• Dataset content:

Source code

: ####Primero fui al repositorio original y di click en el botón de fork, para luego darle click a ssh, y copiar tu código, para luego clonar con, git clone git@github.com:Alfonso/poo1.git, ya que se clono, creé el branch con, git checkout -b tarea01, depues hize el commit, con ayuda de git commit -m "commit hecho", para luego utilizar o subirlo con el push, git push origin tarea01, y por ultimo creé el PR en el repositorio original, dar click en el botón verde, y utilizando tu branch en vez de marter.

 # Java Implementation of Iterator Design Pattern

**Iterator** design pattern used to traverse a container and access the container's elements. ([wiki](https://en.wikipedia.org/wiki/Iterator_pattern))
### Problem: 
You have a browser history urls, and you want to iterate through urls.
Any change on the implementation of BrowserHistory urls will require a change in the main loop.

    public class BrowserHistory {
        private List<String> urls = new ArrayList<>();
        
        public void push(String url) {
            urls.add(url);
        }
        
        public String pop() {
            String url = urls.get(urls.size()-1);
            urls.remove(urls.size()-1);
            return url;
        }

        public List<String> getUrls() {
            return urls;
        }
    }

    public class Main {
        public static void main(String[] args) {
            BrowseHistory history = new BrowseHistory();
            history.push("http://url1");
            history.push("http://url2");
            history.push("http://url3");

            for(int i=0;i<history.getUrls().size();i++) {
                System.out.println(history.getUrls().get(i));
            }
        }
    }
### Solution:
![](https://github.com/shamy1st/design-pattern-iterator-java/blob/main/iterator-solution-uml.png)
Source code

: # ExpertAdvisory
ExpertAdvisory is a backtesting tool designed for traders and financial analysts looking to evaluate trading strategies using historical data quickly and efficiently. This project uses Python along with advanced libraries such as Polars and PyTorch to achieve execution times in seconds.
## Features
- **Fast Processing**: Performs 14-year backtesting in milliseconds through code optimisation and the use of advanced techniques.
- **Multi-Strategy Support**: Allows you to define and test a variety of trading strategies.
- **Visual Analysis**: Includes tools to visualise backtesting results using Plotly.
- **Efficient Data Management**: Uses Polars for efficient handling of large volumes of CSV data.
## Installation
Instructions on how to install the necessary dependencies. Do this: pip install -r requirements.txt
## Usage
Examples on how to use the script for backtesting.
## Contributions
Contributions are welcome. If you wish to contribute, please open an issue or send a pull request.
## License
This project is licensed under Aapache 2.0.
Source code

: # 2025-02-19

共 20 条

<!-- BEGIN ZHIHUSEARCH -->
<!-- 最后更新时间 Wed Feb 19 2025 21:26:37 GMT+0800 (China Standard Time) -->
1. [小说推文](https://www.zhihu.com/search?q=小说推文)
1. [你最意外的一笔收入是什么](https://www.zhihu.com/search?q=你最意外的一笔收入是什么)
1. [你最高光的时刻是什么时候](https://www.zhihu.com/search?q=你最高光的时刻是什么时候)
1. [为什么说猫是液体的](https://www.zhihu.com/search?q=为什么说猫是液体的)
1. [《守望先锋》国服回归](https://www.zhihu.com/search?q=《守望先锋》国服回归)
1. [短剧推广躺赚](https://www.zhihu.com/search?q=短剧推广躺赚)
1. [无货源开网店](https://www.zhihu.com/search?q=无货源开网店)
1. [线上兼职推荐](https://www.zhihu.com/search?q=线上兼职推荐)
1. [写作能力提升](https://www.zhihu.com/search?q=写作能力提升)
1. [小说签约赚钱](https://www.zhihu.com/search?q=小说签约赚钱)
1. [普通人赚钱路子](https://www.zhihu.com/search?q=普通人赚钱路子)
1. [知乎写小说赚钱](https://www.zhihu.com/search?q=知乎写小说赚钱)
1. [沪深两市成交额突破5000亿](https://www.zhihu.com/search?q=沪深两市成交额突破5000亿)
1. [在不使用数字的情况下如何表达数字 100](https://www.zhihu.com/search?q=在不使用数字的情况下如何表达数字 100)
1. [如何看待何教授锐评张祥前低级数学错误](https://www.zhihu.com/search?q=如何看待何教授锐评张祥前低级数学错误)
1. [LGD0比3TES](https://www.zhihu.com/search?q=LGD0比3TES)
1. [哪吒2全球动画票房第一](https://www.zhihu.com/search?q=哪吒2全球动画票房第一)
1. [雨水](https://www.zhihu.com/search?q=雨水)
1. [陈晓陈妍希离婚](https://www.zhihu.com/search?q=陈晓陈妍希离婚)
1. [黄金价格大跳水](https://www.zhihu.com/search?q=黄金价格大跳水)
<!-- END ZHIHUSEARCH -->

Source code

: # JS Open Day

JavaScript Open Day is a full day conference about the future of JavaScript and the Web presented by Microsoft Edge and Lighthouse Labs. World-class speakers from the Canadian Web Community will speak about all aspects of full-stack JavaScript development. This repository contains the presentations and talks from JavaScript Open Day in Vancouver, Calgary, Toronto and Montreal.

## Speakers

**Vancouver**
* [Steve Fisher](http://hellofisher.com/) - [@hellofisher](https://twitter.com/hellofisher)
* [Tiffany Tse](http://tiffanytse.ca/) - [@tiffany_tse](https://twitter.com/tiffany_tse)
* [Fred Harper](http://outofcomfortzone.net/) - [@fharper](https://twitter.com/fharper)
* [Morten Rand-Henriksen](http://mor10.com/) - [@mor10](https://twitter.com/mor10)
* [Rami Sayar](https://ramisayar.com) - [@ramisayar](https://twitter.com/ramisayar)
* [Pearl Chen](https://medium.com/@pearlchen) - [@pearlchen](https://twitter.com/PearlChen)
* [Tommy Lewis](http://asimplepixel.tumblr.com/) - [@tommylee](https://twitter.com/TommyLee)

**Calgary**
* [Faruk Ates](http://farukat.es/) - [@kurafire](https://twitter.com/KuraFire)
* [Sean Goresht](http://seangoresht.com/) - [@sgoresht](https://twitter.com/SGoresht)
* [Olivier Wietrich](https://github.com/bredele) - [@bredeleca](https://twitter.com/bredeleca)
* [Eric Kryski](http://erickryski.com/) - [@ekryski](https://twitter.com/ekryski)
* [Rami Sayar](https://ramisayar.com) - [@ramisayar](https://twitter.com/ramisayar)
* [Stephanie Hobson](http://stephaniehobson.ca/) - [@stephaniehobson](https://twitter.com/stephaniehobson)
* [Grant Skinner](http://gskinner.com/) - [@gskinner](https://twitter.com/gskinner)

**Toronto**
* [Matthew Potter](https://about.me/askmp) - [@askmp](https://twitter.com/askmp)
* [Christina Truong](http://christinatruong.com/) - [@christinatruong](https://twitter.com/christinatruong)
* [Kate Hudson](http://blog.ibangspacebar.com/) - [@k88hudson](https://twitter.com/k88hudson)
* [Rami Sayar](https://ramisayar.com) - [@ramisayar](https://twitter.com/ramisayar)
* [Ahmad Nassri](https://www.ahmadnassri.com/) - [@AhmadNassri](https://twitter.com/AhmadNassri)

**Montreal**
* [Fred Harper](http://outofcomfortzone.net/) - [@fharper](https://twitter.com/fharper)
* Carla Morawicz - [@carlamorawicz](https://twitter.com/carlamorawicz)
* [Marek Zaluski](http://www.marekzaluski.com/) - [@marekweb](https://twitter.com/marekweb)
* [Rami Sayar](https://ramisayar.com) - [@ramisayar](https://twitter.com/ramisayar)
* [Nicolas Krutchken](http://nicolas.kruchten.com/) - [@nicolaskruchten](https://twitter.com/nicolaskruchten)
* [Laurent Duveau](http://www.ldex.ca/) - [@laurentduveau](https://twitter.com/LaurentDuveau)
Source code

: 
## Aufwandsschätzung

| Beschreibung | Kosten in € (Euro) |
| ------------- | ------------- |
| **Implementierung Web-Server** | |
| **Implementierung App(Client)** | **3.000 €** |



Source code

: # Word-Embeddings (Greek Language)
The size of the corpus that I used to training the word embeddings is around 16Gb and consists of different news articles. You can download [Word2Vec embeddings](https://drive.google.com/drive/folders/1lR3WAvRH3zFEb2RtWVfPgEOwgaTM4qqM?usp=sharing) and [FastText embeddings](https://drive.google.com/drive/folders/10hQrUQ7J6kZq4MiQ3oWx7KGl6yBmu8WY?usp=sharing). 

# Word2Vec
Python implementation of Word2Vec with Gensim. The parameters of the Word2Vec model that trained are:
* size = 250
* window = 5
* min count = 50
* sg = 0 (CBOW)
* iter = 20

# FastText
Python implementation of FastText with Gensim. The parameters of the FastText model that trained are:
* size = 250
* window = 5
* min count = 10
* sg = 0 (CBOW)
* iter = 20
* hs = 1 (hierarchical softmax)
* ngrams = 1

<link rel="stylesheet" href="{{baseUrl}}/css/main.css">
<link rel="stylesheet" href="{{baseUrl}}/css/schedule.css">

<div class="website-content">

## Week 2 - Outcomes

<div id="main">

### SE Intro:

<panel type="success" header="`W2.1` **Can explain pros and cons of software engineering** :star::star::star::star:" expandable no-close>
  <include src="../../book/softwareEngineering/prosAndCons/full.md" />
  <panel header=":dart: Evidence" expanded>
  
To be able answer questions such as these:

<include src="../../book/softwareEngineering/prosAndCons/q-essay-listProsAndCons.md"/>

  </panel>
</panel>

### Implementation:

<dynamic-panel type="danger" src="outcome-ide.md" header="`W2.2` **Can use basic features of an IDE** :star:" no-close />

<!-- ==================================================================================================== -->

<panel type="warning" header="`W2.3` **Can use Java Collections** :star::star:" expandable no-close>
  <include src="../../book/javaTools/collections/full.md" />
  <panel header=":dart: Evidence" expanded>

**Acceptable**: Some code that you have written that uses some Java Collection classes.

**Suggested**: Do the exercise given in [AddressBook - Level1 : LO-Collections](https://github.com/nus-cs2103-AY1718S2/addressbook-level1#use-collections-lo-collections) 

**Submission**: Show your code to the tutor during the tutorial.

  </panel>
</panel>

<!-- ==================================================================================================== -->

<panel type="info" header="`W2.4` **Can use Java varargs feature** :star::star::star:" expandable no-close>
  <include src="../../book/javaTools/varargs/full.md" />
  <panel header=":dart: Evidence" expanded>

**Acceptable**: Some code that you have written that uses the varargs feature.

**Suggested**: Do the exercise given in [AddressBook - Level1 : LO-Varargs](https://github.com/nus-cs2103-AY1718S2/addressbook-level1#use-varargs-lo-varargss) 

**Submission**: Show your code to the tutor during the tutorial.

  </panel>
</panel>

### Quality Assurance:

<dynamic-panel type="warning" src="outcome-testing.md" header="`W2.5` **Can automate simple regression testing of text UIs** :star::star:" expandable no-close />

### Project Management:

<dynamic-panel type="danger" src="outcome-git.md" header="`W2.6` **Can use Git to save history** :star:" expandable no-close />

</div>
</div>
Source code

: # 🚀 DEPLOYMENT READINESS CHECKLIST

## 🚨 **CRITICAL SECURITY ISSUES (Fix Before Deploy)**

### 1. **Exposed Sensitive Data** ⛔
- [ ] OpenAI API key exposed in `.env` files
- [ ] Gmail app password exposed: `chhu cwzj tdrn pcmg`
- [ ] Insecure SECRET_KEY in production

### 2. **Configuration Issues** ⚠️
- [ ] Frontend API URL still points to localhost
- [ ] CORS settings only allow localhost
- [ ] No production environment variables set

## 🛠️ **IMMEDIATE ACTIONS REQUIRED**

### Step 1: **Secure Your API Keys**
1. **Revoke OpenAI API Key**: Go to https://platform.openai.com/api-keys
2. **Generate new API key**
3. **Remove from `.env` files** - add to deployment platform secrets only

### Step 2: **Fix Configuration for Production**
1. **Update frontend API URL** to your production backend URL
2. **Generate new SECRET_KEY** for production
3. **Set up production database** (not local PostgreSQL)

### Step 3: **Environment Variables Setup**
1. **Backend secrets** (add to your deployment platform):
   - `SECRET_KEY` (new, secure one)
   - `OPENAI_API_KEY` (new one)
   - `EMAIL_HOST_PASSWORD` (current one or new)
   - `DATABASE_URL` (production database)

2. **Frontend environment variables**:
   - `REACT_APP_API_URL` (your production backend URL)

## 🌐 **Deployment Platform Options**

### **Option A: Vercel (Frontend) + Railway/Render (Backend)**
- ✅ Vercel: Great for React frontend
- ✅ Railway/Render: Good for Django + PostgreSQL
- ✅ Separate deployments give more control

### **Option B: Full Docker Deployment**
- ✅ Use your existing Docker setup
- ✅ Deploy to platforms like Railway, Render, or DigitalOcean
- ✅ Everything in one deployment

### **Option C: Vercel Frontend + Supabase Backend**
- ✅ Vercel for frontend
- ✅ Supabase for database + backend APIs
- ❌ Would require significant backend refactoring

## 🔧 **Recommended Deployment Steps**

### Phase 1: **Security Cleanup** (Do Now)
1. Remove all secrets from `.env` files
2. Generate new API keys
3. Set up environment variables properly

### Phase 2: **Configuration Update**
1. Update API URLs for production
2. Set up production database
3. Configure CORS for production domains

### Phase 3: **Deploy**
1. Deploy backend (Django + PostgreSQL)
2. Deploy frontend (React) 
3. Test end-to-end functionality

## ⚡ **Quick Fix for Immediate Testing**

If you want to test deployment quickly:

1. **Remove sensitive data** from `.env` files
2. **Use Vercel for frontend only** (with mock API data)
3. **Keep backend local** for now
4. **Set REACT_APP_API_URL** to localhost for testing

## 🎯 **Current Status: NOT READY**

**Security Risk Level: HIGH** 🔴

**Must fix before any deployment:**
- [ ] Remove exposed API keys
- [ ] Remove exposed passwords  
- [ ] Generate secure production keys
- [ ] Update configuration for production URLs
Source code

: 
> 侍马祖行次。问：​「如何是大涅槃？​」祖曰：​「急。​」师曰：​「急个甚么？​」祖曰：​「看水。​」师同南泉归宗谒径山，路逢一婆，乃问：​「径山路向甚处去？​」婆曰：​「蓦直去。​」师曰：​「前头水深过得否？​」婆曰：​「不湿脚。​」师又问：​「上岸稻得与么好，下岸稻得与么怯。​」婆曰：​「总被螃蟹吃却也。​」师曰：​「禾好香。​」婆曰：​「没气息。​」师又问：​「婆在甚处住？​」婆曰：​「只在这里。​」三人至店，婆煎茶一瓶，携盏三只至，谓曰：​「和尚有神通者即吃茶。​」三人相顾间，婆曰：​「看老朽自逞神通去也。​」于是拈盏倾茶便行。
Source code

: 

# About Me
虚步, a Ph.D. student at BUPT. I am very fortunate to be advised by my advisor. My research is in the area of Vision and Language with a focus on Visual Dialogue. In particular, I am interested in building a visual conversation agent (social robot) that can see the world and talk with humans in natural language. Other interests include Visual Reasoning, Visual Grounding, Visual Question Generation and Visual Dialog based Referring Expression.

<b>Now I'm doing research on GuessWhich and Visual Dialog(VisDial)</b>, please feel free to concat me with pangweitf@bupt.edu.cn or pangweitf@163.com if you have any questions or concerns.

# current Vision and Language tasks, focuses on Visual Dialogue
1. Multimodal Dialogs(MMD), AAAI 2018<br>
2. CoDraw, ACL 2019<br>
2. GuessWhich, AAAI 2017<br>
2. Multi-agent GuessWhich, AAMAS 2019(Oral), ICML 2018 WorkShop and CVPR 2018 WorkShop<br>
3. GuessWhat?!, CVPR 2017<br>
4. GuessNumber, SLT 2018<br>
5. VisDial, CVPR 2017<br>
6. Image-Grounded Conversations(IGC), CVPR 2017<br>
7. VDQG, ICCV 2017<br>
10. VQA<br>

• Exercise prompt:
Copy each line of the listing that holds the word "Generate".

• Result of this task:
2. **Generate new API key**
2. **Generate new SECRET_KEY** for production
2. Generate new API keys
- [ ] Generate secure production keys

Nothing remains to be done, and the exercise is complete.